Task brief
Take each line of the entries below that contains "kwenye" and copy it.

Dataset entries
□ □ □ □ □ □ □
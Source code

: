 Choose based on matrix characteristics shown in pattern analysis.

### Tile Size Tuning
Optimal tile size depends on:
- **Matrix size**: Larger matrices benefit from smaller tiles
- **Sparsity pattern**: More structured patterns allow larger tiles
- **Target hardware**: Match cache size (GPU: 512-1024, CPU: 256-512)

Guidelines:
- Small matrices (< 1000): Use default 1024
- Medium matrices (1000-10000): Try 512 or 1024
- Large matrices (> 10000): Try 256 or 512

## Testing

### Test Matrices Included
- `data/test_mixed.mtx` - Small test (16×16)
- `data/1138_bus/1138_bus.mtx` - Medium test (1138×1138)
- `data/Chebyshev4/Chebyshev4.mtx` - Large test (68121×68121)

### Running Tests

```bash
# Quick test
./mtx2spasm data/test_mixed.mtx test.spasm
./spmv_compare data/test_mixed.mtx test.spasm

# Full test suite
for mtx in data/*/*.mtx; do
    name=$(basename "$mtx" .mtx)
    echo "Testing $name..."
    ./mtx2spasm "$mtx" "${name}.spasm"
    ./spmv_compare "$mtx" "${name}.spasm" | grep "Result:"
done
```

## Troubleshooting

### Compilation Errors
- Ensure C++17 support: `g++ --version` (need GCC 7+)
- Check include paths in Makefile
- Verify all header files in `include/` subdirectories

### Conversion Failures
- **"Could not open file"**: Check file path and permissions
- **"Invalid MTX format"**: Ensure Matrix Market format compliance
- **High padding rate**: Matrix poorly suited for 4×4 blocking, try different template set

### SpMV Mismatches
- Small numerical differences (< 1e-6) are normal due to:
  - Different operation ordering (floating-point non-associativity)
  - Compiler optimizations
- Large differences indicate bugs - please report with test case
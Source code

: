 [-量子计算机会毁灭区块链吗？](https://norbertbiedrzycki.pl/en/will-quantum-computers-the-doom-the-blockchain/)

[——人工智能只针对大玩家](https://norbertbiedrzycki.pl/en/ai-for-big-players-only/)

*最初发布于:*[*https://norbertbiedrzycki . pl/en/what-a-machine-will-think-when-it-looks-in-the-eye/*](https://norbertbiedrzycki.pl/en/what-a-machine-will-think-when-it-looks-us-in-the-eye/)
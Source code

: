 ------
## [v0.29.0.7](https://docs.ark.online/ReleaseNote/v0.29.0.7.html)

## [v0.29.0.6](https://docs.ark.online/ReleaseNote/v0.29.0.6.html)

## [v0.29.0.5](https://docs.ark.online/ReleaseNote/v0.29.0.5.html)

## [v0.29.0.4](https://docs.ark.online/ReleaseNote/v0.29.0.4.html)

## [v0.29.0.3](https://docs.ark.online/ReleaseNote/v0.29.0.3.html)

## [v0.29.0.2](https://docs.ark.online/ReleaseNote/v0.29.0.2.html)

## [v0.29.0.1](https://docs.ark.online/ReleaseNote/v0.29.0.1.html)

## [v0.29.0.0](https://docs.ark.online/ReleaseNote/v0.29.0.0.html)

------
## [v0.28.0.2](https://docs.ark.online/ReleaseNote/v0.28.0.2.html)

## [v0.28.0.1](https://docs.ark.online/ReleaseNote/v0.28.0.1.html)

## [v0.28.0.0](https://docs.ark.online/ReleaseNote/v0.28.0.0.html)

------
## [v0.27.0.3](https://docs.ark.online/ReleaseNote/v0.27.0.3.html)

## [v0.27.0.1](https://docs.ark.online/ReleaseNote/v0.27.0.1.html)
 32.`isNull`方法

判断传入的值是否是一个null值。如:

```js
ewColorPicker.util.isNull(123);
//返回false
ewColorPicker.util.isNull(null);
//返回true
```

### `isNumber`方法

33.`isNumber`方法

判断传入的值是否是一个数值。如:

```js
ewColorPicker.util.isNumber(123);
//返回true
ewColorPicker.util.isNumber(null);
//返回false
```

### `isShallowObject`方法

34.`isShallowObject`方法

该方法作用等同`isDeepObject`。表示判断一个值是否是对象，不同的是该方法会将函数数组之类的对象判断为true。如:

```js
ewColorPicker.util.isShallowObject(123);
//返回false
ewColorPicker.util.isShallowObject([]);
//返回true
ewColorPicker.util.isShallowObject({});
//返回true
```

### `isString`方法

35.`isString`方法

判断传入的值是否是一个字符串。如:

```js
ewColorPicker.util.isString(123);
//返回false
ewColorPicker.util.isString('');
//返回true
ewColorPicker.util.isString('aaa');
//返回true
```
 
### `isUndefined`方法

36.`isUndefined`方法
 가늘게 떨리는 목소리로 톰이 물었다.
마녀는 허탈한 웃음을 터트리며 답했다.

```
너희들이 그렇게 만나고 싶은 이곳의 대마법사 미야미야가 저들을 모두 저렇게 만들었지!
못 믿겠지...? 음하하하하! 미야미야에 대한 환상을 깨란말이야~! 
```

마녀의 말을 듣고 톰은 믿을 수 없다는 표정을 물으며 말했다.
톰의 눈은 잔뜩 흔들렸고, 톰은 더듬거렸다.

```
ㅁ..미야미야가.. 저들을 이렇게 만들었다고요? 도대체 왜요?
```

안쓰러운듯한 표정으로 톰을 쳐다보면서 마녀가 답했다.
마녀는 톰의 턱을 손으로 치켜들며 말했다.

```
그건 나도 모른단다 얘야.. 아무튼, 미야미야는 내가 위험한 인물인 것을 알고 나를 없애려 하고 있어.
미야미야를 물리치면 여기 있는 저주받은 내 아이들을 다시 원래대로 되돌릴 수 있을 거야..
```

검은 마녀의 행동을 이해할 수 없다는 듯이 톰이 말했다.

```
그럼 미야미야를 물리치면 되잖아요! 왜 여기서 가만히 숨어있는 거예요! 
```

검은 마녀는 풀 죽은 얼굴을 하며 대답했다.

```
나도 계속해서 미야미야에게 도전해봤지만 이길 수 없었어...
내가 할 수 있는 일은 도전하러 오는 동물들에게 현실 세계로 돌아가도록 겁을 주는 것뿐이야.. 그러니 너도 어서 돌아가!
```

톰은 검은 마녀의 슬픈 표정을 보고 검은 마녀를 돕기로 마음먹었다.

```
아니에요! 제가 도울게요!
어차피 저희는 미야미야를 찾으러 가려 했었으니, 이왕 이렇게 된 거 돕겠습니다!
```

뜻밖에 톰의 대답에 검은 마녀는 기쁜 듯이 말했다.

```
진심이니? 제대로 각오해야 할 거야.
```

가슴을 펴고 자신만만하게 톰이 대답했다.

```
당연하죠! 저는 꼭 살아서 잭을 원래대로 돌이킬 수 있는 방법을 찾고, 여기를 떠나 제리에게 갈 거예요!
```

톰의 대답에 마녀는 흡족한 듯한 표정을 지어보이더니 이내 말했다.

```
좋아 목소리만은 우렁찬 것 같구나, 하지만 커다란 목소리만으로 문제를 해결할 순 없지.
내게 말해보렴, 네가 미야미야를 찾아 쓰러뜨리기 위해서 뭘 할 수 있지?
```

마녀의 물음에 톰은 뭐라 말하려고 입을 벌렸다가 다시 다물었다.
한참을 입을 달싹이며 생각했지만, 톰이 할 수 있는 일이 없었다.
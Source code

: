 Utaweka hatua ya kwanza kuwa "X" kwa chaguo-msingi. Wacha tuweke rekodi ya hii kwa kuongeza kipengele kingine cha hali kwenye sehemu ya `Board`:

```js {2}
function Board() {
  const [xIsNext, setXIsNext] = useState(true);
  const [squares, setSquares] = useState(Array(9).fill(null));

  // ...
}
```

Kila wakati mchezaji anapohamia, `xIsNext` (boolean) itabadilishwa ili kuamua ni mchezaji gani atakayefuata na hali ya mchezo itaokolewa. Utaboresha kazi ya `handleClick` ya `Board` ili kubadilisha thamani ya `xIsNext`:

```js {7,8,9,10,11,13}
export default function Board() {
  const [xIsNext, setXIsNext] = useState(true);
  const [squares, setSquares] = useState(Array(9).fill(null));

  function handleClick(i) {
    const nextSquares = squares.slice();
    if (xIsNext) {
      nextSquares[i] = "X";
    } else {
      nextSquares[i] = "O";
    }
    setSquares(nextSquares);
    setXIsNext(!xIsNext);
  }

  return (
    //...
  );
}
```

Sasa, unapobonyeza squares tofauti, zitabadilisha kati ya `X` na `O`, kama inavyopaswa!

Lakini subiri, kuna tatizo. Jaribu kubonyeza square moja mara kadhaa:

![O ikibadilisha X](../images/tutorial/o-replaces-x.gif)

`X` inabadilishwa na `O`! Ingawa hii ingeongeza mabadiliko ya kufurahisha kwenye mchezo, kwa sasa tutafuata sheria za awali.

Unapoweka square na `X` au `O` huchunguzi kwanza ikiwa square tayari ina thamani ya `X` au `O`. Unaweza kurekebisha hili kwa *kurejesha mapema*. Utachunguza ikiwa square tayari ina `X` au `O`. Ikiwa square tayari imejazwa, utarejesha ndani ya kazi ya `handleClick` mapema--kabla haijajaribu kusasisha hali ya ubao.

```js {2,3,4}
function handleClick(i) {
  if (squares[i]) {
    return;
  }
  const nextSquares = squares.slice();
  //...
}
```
□ □ □ □ □ □ □
Result of the task
: Utaweka hatua ya kwanza kuwa "X" kwa chaguo-msingi. Wacha tuweke rekodi ya hii kwa kuongeza kipengele kingine cha hali kwenye sehemu ya `Board`:
`X` inabadilishwa na `O`! Ingawa hii ingeongeza mabadiliko ya kufurahisha kwenye mchezo, kwa sasa tutafuata sheria za awali.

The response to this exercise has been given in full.